Section 10.2. Backing Up the Repository | Subversion Version Control. Using The Subversion Version Control System in Development Projects

10.2. Backing Up the Repository

I could tell you a story about a friend of mine losing vital data to a hard-drive crash, at the most inconvenient of times. I could tell you the story of a colleague losing weeks' worth of work because someone erased the wrong partition. Or, I could even tell you a story about the time I lost a college term paper because lightning struck my dorm. I won't, though, because you undoubtedly have your own stories of data loss and no desire to hear about someone else's misfortune. Because of your own personal experience, you almost certainly have no need for a lecture on the importance of regular backups. So, I won't give you one. Instead, I'll just show you how you can ensure that you don't lose your repository at a most inopportune moment.
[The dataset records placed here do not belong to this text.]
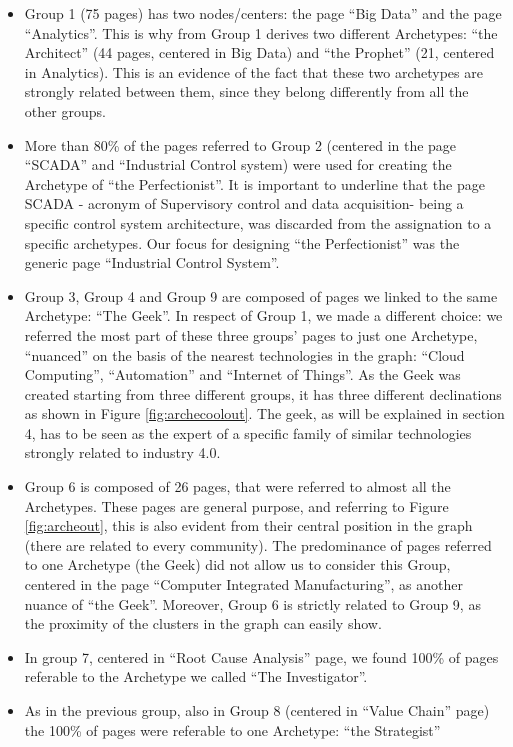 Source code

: \documentclass[b5paper,]{book}
\theoremstyle{definition}
\theoremstyle{definition}
\theoremstyle{definition}
\theoremstyle{remark}
\begin{document}
\begin{itemize}
\item
  Group 1 (75 pages) has two nodes/centers: the page ``Big Data'' and
  the page ``Analytics''. This is why from Group 1 derives two different
  Archetypes: ``the Architect'' (44 pages, centered in Big Data) and
  ``the Prophet'' (21, centered in Analytics). This is an evidence of
  the fact that these two archetypes are strongly related between them,
  since they belong differently from all the other groups.
\item
  More than 80\% of the pages referred to Group 2 (centered in the page
  ``SCADA'' and ``Industrial Control system) were used for creating the
  Archetype of ``the Perfectionist''. It is important to underline that
  the page SCADA - acronym of Supervisory control and data acquisition-
  being a specific control system architecture, was discarded from the
  assignation to a specific archetypes. Our focus for designing ``the
  Perfectionist'' was the generic page ``Industrial Control System''.
\item
  Group 3, Group 4 and Group 9 are composed of pages we linked to the
  same Archetype: ``The Geek''. In respect of Group 1, we made a
  different choice: we referred the most part of these three groups'
  pages to just one Archetype, ``nuanced'' on the basis of the nearest
  technologies in the graph: ``Cloud Computing'', ``Automation'' and
  ``Internet of Things''. As the Geek was created starting from three
  different groups, it has three different declinations as shown in
  Figure \ref{fig:archecoolout}. The geek, as will be explained in
  section 4, has to be seen as the expert of a specific family of
  similar technologies strongly related to industry 4.0.
\item
  Group 6 is composed of 26 pages, that were referred to almost all the
  Archetypes. These pages are general purpose, and referring to Figure
  \ref{fig:archeout}, this is also evident from their central position
  in the graph (there are related to every community). The predominance
  of pages referred to one Archetype (the Geek) did not allow us to
  consider this Group, centered in the page ``Computer Integrated
  Manufacturing'', as another nuance of ``the Geek''. Moreover, Group 6
  is strictly related to Group 9, as the proximity of the clusters in
  the graph can easily show.
\item
  In group 7, centered in ``Root Cause Analysis'' page, we found 100\%
  of pages referable to the Archetype we called ``The Investigator''.
\item
  As in the previous group, also in Group 8 (centered in ``Value Chain''
  page) the 100\% of pages were referable to one Archetype: ``the
  Strategist''
\end{itemize}
\end{document}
10.2.1. Hotcopying the Repository

The best way to back up an entire Subversion repository is through use of the svnadmin hotcopy command. The hotcopy command ensures that the repository gets copied in a manner that is safe, even if other users are accessing the repository during the copy. If you are using a Berkeley DB (BDB) database backend, the svnadmin hotcopy command is critical (unless you can be absolutely certain the repository will not be accessed during the copy). If you just use a standard filesystem copy of the repository, even a simple read access could cause corruption in a BDB repository. If you are using a FSFS (filesystem-based backend) repository instead, the consequences of copying without using the svnadmin hotcopy command are not as dire, but you could have a bad revision file if the copy occurs in the middle of a commit. The safest choice in most instances is to always use svnadmin hotcopy to copy your repository.
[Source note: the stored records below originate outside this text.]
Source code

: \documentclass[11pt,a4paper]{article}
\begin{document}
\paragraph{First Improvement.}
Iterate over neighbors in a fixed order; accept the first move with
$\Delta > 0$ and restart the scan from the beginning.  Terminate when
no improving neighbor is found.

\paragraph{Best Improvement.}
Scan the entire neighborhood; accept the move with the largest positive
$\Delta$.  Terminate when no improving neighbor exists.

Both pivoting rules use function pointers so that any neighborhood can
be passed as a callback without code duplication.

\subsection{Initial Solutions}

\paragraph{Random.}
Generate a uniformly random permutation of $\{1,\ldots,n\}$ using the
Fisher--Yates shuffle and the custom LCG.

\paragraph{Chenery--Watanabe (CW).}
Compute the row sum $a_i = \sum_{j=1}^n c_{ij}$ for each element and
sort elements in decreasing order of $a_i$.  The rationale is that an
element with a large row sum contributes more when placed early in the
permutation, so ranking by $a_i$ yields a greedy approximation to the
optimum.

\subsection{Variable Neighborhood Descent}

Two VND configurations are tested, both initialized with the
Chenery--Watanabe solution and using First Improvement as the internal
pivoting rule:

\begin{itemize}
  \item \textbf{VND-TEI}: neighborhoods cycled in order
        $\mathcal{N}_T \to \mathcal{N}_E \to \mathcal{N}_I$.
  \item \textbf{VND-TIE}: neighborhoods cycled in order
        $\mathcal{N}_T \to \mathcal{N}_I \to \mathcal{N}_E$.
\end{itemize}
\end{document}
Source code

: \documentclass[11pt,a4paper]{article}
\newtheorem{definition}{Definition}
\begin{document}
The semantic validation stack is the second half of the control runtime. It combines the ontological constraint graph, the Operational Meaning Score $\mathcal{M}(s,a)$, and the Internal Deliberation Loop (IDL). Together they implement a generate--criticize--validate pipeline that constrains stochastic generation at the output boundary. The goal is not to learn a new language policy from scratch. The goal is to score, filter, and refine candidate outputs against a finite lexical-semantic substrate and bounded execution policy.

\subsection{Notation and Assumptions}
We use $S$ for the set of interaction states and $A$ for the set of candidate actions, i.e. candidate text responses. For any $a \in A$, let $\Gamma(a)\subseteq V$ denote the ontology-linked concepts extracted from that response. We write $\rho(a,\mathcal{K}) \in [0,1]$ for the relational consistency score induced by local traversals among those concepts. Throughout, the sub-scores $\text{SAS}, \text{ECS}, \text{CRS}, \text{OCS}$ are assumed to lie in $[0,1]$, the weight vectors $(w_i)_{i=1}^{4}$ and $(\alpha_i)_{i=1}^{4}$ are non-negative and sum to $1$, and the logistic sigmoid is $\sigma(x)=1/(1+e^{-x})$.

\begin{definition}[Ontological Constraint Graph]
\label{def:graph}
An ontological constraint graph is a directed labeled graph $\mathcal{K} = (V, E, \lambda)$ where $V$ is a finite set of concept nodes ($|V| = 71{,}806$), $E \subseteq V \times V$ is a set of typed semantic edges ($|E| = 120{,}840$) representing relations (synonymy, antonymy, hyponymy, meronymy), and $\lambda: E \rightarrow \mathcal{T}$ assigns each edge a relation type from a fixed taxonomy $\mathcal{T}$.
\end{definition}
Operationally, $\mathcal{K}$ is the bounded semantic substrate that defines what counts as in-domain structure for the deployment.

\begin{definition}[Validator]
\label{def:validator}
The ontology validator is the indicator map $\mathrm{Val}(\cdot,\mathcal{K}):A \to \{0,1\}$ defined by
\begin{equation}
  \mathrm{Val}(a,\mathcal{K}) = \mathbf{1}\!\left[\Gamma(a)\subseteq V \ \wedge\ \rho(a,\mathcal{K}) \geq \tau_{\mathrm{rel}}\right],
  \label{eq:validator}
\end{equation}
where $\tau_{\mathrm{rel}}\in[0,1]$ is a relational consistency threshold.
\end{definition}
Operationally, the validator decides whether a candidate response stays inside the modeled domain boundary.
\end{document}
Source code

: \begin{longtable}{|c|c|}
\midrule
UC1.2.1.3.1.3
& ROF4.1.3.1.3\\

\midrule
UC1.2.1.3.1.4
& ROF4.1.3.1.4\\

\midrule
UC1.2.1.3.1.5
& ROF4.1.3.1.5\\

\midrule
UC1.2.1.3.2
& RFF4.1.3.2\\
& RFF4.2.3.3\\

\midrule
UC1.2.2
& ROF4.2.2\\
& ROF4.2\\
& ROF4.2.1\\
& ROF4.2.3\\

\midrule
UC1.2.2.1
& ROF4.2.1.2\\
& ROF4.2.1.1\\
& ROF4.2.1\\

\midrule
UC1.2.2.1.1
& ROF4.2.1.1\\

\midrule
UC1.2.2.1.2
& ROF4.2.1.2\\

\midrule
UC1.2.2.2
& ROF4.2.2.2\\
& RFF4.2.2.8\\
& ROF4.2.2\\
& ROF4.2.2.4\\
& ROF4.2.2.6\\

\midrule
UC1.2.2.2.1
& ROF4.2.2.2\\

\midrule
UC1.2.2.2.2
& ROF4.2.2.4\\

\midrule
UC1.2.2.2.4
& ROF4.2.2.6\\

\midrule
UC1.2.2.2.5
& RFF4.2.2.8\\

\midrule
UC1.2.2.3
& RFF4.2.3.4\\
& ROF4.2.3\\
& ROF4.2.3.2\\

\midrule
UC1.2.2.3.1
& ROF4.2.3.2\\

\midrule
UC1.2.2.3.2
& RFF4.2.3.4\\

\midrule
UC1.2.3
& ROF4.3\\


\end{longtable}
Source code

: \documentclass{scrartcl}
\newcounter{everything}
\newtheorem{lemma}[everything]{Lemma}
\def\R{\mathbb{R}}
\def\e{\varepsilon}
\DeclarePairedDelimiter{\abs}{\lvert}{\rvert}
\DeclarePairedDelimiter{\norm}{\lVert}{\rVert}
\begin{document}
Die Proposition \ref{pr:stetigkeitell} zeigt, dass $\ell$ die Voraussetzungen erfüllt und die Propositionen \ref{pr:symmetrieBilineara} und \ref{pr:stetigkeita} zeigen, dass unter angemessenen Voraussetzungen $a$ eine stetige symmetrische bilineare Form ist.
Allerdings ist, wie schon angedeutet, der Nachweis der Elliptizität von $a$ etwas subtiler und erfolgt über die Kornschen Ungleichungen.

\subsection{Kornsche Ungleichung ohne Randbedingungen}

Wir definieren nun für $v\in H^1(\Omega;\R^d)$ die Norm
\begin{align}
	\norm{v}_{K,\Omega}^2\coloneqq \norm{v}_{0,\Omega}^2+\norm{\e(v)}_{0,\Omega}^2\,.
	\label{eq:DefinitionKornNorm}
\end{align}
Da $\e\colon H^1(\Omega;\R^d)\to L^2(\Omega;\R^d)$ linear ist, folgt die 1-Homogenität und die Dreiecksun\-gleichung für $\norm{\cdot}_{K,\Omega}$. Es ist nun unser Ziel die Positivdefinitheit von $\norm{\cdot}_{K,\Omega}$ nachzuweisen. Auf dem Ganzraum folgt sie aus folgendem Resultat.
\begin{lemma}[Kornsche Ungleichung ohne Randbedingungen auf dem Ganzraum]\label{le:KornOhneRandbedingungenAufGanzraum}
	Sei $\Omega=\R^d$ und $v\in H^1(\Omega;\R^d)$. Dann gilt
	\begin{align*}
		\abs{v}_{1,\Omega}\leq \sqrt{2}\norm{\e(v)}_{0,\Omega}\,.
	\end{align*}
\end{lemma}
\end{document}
Performing a hotcopy with svnadmin hotcopy is easy. All you need to do is run the command with the name of the repository and the final copy.

 $ svnadmin hotcopy /srv/myrepos /mnt/backup/myrepos.backup

If you want Subversion to clean out unnecessary log files when it makes the copy, you can pass the --clean-logs option.
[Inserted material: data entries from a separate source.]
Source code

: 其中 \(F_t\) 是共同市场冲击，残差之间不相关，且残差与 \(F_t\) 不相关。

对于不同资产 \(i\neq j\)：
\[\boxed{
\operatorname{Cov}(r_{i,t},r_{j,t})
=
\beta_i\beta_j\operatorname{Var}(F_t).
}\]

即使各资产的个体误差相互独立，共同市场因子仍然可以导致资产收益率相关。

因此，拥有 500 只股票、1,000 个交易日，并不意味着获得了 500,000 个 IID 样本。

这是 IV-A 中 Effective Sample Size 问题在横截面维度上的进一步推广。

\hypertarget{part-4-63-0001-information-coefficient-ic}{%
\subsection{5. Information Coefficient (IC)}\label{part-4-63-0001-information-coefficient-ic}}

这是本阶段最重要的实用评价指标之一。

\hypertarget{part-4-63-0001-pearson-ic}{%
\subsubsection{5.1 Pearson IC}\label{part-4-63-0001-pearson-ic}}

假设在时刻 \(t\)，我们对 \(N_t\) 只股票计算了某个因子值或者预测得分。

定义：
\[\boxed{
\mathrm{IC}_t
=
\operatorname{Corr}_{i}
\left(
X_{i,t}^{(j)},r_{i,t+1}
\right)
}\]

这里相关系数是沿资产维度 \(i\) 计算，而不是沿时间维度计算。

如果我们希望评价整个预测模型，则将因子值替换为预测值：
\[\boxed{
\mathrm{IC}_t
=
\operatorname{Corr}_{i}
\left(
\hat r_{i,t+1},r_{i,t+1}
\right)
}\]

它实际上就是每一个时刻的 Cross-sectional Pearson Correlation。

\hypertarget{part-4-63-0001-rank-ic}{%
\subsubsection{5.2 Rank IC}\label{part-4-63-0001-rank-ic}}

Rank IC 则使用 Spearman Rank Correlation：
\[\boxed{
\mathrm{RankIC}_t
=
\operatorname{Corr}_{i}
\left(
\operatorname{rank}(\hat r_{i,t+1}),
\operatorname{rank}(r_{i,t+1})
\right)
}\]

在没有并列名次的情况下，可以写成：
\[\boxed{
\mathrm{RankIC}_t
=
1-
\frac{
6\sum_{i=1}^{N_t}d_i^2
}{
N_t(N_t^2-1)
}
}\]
The Subversion source also includes a convenience Python script that you can use to perform hotcopies, named hot-backup.py. The hot-backup.py script takes the repository to back up, and a directory where the backup should be created. It then creates a new hotcopy named after the copied repository with the HEAD revision of that repository appended, so that multiple backups won't overwrite each other.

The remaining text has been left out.